<<<<

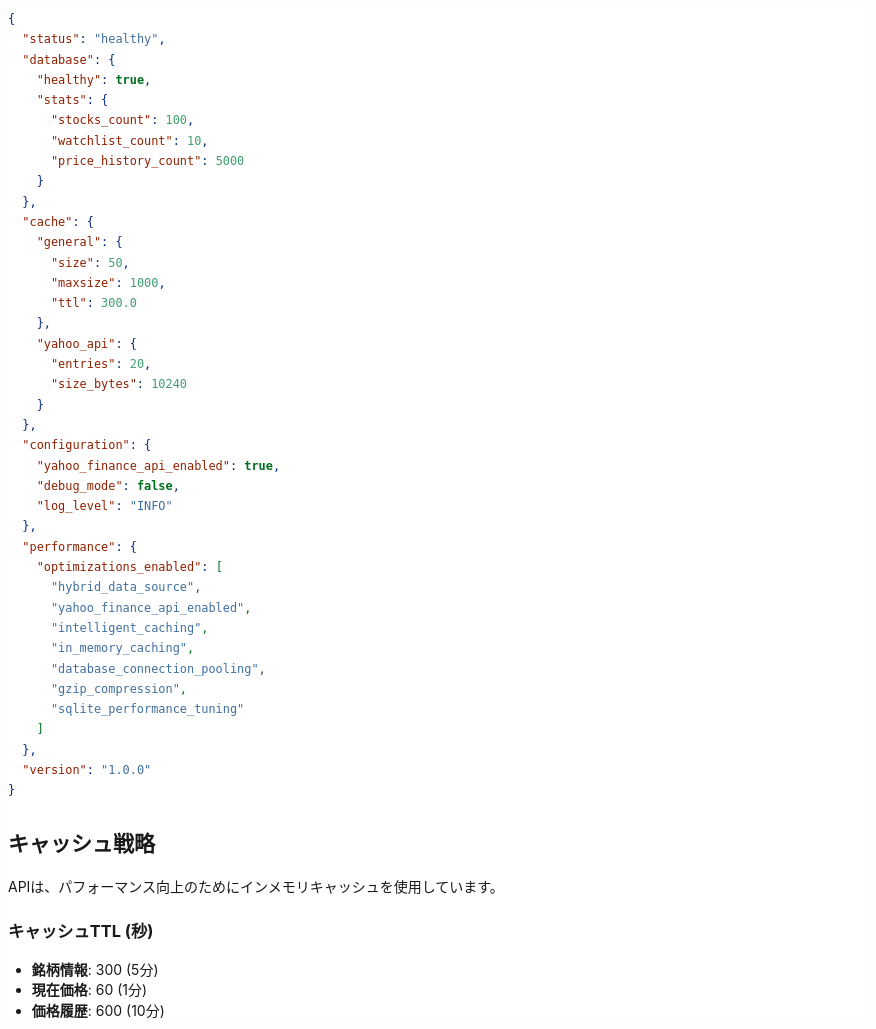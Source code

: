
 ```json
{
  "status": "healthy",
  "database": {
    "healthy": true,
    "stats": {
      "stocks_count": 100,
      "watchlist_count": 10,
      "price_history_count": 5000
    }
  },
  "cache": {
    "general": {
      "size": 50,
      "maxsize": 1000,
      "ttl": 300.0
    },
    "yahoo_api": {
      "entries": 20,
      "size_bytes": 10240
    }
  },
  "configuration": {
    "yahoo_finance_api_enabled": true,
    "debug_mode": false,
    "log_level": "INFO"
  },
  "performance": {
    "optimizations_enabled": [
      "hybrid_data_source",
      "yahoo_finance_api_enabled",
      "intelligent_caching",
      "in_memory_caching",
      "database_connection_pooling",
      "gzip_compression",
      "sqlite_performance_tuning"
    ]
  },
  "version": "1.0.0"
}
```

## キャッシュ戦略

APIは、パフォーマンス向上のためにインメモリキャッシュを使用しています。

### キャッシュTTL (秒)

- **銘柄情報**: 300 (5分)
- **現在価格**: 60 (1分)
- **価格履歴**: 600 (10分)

>>>>

EXERCISE REQUIREMENTS ::
The required output is each line of the entries that contains the word "true".

EXERCISE SOLUTION ::
    "healthy": true,
    "yahoo_finance_api_enabled": true,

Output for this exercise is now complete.